Reproduce the lines of the material exactly, excluding every image.

Source data:
+ + +
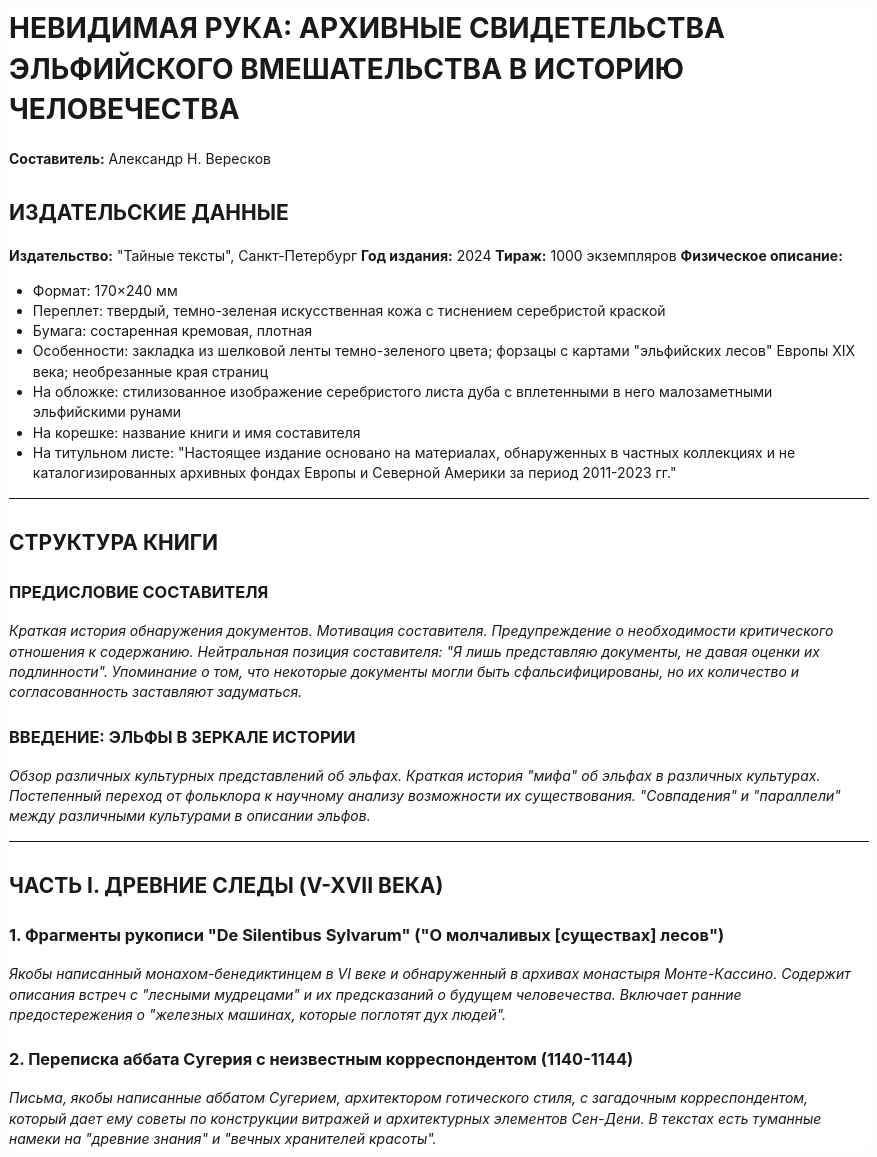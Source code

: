 # НЕВИДИМАЯ РУКА: АРХИВНЫЕ СВИДЕТЕЛЬСТВА ЭЛЬФИЙСКОГО ВМЕШАТЕЛЬСТВА В ИСТОРИЮ ЧЕЛОВЕЧЕСТВА
**Составитель:** Александр Н. Вересков

## ИЗДАТЕЛЬСКИЕ ДАННЫЕ

**Издательство:** "Тайные тексты", Санкт-Петербург
**Год издания:** 2024
**Тираж:** 1000 экземпляров
**Физическое описание:**
- Формат: 170×240 мм
- Переплет: твердый, темно-зеленая искусственная кожа с тиснением серебристой краской
- Бумага: состаренная кремовая, плотная
- Особенности: закладка из шелковой ленты темно-зеленого цвета; форзацы с картами "эльфийских лесов" Европы XIX века; необрезанные края страниц
- На обложке: стилизованное изображение серебристого листа дуба с вплетенными в него малозаметными эльфийскими рунами
- На корешке: название книги и имя составителя
- На титульном листе: "Настоящее издание основано на материалах, обнаруженных в частных коллекциях и не каталогизированных архивных фондах Европы и Северной Америки за период 2011-2023 гг."

---

## СТРУКТУРА КНИГИ

### ПРЕДИСЛОВИЕ СОСТАВИТЕЛЯ
*Краткая история обнаружения документов. Мотивация составителя. Предупреждение о необходимости критического отношения к содержанию. Нейтральная позиция составителя: "Я лишь представляю документы, не давая оценки их подлинности". Упоминание о том, что некоторые документы могли быть сфальсифицированы, но их количество и согласованность заставляют задуматься.*

### ВВЕДЕНИЕ: ЭЛЬФЫ В ЗЕРКАЛЕ ИСТОРИИ
*Обзор различных культурных представлений об эльфах. Краткая история "мифа" об эльфах в различных культурах. Постепенный переход от фольклора к научному анализу возможности их существования. "Совпадения" и "параллели" между различными культурами в описании эльфов.*

---

## ЧАСТЬ I. ДРЕВНИЕ СЛЕДЫ (V-XVII ВЕКА)

### 1. Фрагменты рукописи "De Silentibus Sylvarum" ("О молчаливых [существах] лесов")
*Якобы написанный монахом-бенедиктинцем в VI веке и обнаруженный в архивах монастыря Монте-Кассино. Содержит описания встреч с "лесными мудрецами" и их предсказаний о будущем человечества. Включает ранние предостережения о "железных машинах, которые поглотят дух людей".*

### 2. Переписка аббата Сугерия с неизвестным корреспондентом (1140-1144)
*Письма, якобы написанные аббатом Сугерием, архитектором готического стиля, с загадочным корреспондентом, который дает ему советы по конструкции витражей и архитектурных элементов Сен-Дени. В текстах есть туманные намеки на "древние знания" и "вечных хранителей красоты".*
+ + +
Exercise solution:
Source code

: # НЕВИДИМАЯ РУКА: АРХИВНЫЕ СВИДЕТЕЛЬСТВА ЭЛЬФИЙСКОГО ВМЕШАТЕЛЬСТВА В ИСТОРИЮ ЧЕЛОВЕЧЕСТВА
**Составитель:** Александр Н. Вересков

## ИЗДАТЕЛЬСКИЕ ДАННЫЕ

**Издательство:** "Тайные тексты", Санкт-Петербург
**Год издания:** 2024
**Тираж:** 1000 экземпляров
**Физическое описание:**
- Формат: 170×240 мм
- Переплет: твердый, темно-зеленая искусственная кожа с тиснением серебристой краской
- Бумага: состаренная кремовая, плотная
- Особенности: закладка из шелковой ленты темно-зеленого цвета; форзацы с картами "эльфийских лесов" Европы XIX века; необрезанные края страниц
- На обложке: стилизованное изображение серебристого листа дуба с вплетенными в него малозаметными эльфийскими рунами
- На корешке: название книги и имя составителя
- На титульном листе: "Настоящее издание основано на материалах, обнаруженных в частных коллекциях и не каталогизированных архивных фондах Европы и Северной Америки за период 2011-2023 гг."

---

## СТРУКТУРА КНИГИ

### ПРЕДИСЛОВИЕ СОСТАВИТЕЛЯ
*Краткая история обнаружения документов. Мотивация составителя. Предупреждение о необходимости критического отношения к содержанию. Нейтральная позиция составителя: "Я лишь представляю документы, не давая оценки их подлинности". Упоминание о том, что некоторые документы могли быть сфальсифицированы, но их количество и согласованность заставляют задуматься.*

### ВВЕДЕНИЕ: ЭЛЬФЫ В ЗЕРКАЛЕ ИСТОРИИ
*Обзор различных культурных представлений об эльфах. Краткая история "мифа" об эльфах в различных культурах. Постепенный переход от фольклора к научному анализу возможности их существования. "Совпадения" и "параллели" между различными культурами в описании эльфов.*

---

## ЧАСТЬ I. ДРЕВНИЕ СЛЕДЫ (V-XVII ВЕКА)

### 1. Фрагменты рукописи "De Silentibus Sylvarum" ("О молчаливых [существах] лесов")
*Якобы написанный монахом-бенедиктинцем в VI веке и обнаруженный в архивах монастыря Монте-Кассино. Содержит описания встреч с "лесными мудрецами" и их предсказаний о будущем человечества. Включает ранние предостережения о "железных машинах, которые поглотят дух людей".*

### 2. Переписка аббата Сугерия с неизвестным корреспондентом (1140-1144)
*Письма, якобы написанные аббатом Сугерием, архитектором готического стиля, с загадочным корреспондентом, который дает ему советы по конструкции витражей и архитектурных элементов Сен-Дени. В текстах есть туманные намеки на "древние знания" и "вечных хранителей красоты".*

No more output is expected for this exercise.